One of the main reason for the picked values was the "Coffee Shop Effect" or the "Airport Effect" that is in a regular normal use case, how many clients would connect to Tor from the same IP address? We thought that 100-150 people would be reasonable (from an airport or coffee shop) so we doubled that. Putting all this together, with these two parameters, you get your 300 value:
DoSCircuitCreationRate * DoSConnectionMaxConcurrentCount
So for a single client IP address, we allow 3 concurrent connections (DoSCircuitCreationMinConnections) until we activate defenses for that IP. And then, you are allowed 3 * 100 circuits per second until we start denying you circuit creation. And a burst of 90 (DoSCircuitCreationBurst) is allowed per second up to 300 maximum).
And why 3 concurrent connections until we activate defenses? At the time, we imagined that someone could have 1 Tor Browser and a standalone tor daemon for the rest (onion share, torsocks, etc...). Above that, it would not be the "usual" use case and thus we activate defenses. But then even if you are 10 on the same IP, 300 circuit/sec is massive for clients... so there was still a good margin from what the attack was doing.

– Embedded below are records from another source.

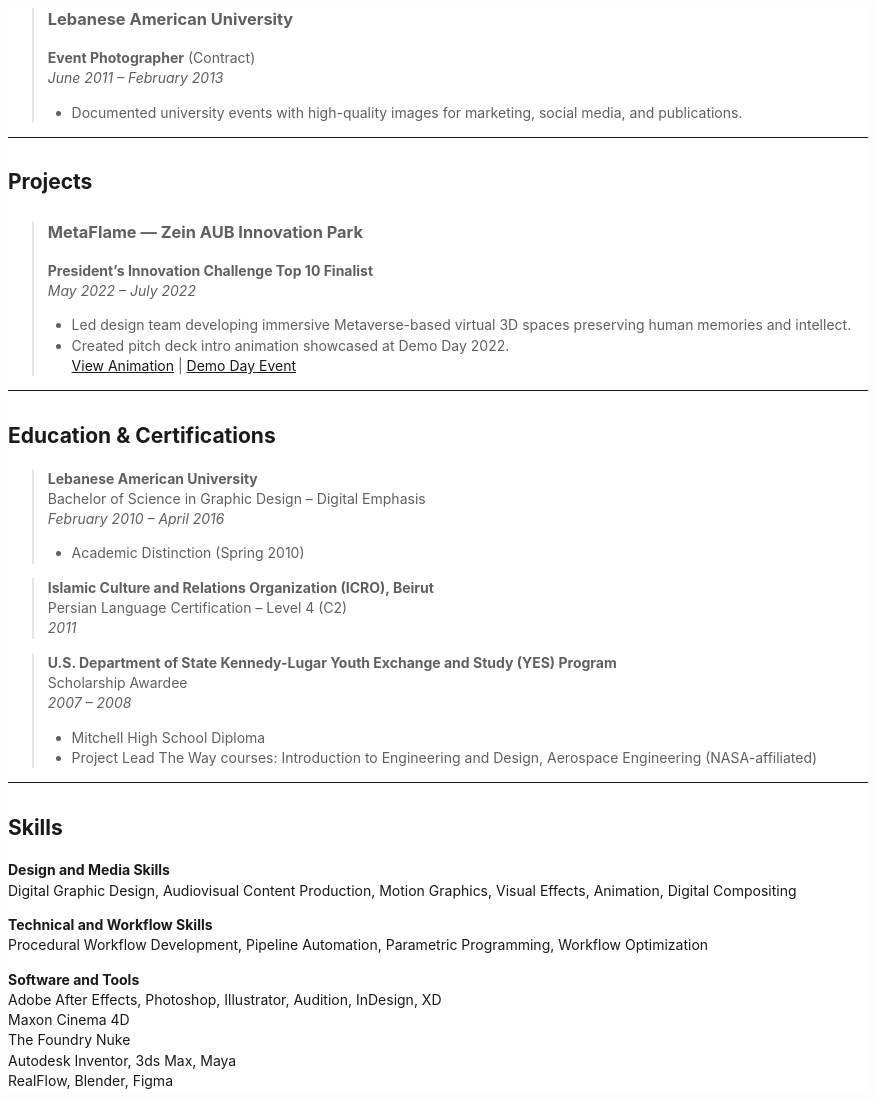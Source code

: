 > ### Lebanese American University  
> **Event Photographer** (Contract)  
> *June 2011 – February 2013*  
> - Documented university events with high-quality images for marketing, social media, and publications.

---

## Projects  

> ### MetaFlame — Zein AUB Innovation Park  
> **President’s Innovation Challenge Top 10 Finalist**  
> *May 2022 – July 2022*  
> - Led design team developing immersive Metaverse-based virtual 3D spaces preserving human memories and intellect.  
> - Created pitch deck intro animation showcased at Demo Day 2022.  
> [View Animation](https://vimeo.com/726522006) | [Demo Day Event](https://youtu.be/5kq_9dCqWuI?si=IXC-Nou04pPxu-tP&t=2680)  

---

## Education & Certifications  

> **Lebanese American University**  
> Bachelor of Science in Graphic Design – Digital Emphasis  
> *February 2010 – April 2016*  
> - Academic Distinction (Spring 2010)

> **Islamic Culture and Relations Organization (ICRO), Beirut**  
> Persian Language Certification – Level 4 (C2)  
> *2011*

> **U.S. Department of State Kennedy-Lugar Youth Exchange and Study (YES) Program**  
> Scholarship Awardee  
> *2007 – 2008*  
> - Mitchell High School Diploma  
> - Project Lead The Way courses: Introduction to Engineering and Design, Aerospace Engineering (NASA-affiliated)

---

## Skills  

**Design and Media Skills**  
Digital Graphic Design, Audiovisual Content Production, Motion Graphics, Visual Effects, Animation, Digital Compositing  

**Technical and Workflow Skills**  
Procedural Workflow Development, Pipeline Automation, Parametric Programming, Workflow Optimization  

**Software and Tools**  
Adobe After Effects, Photoshop, Illustrator, Audition, InDesign, XD  
Maxon Cinema 4D  
The Foundry Nuke  
Autodesk Inventor, 3ds Max, Maya  
RealFlow, Blender, Figma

And also, all these parameters can be controlled within the consensus so if any of them would have been too much or too lax, we could have reacted. It turned out in the end that they were very efficient at stopping the DDoS we had at the time. Who knows what the next big DDoS will bring and we might need to tweak those values as we monitor the attack.
All in all, I do agree with you that we should have a clear nice document in our spec repository at least to describe the what/how these values came about. Time is such a scarse resources these days :(.